In the past year, I’ve been on a mission to pester as many people in my life as possible. The first victim was my editor, whom I abruptly asked one morning to stop messaging me about story ideas on our office’s chat platform, Slack. Instead, I said, let’s talk the ideas out over the phone. I soon did the same thing to a friend who’d texted to discuss a job offer he’d just received. A few weeks later, when another friend texted me for New York City apartment-hunting tips, I asked her my new favorite question in return: Do you want to give me a call?
The phone call has lost its primacy in American communication. By 2014, texting had become more common for Americans under 50. The popularity of text-based communication tools such as WhatsApp and Instagram direct messaging has exploded since. People currently in their 20s and 30s, in particular, have developed a reputation for being allergic to phone calls. The phone call, like chain restaurants and golf, is among the cultural institutions that Millennials might murder.

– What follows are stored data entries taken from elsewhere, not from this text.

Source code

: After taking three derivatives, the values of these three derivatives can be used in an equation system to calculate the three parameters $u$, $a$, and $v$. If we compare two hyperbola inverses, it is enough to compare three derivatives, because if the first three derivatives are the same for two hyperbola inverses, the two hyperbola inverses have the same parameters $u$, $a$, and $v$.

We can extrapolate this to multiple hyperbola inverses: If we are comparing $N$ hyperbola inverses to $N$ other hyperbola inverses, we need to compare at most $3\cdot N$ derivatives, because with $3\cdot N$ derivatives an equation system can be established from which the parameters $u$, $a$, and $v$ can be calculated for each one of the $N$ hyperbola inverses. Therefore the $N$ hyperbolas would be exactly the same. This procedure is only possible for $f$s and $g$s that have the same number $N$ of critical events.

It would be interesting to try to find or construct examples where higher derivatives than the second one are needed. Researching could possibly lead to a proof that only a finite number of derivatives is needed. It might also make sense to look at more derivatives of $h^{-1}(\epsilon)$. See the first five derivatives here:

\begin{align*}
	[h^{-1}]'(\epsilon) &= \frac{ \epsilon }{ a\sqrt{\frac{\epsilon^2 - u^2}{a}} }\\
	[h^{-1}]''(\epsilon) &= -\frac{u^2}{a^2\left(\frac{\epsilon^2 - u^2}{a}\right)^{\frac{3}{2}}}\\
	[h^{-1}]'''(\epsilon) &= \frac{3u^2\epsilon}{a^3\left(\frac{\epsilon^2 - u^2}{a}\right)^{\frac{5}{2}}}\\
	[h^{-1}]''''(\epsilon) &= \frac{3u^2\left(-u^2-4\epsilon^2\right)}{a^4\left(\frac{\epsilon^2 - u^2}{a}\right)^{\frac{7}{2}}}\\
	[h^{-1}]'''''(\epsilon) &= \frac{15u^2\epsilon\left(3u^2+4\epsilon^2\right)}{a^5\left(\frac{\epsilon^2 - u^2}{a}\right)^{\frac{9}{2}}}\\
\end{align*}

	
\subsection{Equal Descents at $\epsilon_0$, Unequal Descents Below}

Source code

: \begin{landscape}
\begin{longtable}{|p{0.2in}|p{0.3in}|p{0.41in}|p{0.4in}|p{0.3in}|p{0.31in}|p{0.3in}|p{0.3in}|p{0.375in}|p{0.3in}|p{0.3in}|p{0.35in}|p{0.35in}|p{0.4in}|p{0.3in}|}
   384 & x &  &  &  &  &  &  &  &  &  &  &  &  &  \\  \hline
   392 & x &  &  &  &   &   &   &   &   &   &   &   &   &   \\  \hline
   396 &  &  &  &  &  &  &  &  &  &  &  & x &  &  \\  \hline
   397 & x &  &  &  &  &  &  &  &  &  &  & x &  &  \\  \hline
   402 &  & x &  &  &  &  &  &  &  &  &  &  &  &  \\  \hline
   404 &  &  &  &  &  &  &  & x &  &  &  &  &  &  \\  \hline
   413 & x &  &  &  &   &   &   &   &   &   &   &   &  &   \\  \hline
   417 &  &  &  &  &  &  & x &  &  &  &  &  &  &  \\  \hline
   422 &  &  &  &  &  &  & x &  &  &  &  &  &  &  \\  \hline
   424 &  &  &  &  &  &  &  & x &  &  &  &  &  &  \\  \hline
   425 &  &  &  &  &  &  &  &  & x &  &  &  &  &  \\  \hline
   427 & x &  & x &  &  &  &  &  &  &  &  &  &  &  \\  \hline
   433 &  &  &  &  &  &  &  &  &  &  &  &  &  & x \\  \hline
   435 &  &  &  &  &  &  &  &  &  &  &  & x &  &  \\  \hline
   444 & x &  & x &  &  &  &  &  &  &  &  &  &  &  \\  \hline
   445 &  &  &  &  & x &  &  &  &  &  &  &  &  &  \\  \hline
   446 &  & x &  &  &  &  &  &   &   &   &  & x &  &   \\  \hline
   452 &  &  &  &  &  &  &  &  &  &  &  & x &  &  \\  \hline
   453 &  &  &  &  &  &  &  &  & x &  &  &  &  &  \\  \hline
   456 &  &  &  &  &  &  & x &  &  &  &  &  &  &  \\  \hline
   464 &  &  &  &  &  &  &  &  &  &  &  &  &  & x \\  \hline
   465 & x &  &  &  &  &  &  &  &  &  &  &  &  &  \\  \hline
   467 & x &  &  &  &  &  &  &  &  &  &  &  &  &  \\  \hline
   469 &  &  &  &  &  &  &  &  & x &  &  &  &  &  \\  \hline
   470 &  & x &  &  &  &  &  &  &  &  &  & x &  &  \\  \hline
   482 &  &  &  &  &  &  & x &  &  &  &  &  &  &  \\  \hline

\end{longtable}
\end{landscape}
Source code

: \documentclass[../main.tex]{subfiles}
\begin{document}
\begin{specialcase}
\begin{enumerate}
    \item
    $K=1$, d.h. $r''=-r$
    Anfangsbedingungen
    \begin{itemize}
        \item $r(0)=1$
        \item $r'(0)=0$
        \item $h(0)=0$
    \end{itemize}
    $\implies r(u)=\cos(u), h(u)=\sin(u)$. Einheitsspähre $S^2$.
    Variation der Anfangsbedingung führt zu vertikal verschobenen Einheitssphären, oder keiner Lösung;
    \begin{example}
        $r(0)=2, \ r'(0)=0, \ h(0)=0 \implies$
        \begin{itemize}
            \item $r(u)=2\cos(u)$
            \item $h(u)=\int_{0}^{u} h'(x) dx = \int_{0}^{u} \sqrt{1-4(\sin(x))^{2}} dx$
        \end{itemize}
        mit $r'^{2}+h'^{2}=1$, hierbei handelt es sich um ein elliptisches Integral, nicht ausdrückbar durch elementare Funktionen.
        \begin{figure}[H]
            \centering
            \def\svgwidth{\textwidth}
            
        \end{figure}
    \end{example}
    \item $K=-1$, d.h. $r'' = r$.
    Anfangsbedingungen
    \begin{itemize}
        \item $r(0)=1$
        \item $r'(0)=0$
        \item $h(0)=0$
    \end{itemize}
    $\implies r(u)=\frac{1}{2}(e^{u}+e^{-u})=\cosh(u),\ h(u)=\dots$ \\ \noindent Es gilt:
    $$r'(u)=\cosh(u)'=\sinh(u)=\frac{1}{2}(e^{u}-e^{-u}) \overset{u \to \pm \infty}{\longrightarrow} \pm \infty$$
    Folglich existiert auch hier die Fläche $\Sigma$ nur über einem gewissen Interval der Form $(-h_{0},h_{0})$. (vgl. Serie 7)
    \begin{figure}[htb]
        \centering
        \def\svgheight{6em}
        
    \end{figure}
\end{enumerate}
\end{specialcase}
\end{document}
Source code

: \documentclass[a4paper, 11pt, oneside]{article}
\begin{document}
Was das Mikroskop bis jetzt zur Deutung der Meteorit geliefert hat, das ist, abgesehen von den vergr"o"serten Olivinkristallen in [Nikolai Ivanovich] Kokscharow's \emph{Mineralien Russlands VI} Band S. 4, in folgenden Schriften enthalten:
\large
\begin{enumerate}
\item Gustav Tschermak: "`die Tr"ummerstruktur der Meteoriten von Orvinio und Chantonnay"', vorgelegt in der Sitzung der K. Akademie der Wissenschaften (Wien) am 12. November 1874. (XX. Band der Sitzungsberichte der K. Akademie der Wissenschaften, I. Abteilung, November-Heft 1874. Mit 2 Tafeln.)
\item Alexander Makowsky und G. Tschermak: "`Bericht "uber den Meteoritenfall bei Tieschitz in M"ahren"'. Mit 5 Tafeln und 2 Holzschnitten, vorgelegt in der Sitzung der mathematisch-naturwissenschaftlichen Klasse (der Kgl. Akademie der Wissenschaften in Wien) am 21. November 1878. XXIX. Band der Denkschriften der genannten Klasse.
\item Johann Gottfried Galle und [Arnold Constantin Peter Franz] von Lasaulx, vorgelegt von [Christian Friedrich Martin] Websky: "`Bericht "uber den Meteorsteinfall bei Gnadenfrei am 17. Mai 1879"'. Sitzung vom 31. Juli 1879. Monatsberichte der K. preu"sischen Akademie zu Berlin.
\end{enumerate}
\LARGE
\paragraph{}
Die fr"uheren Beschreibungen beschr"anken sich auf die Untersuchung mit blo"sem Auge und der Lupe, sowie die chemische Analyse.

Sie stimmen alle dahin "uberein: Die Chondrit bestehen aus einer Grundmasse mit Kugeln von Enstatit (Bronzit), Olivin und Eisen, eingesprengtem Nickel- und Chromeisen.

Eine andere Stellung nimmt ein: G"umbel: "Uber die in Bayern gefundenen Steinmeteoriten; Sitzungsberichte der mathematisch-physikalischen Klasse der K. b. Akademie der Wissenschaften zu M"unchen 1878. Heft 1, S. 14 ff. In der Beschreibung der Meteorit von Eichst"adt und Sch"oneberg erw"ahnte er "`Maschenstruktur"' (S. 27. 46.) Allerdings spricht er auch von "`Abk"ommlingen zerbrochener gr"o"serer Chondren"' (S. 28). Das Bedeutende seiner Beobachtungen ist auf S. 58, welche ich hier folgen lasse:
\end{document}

True to this generational stereotype, I long sent my own mother to voicemail and texted her to ask what she wanted. Instead of calling my hair salon to make an appointment, I’d simply let my roots grow for an extra six or eight weeks, until the place bothered me enough to dial the number. No matter the task, I’d always text or email first. Was there an app for that? Even better. If all options failed, I’d simply prefer not to get what I wanted rather than talk to a live human. Phone calls force you to contend with the messy reality of living in a world where other people might need your attention without warning you through a calendar invite two weeks in advance. Phone calls don’t let you ignore a message for four days, confident in its innocuousness.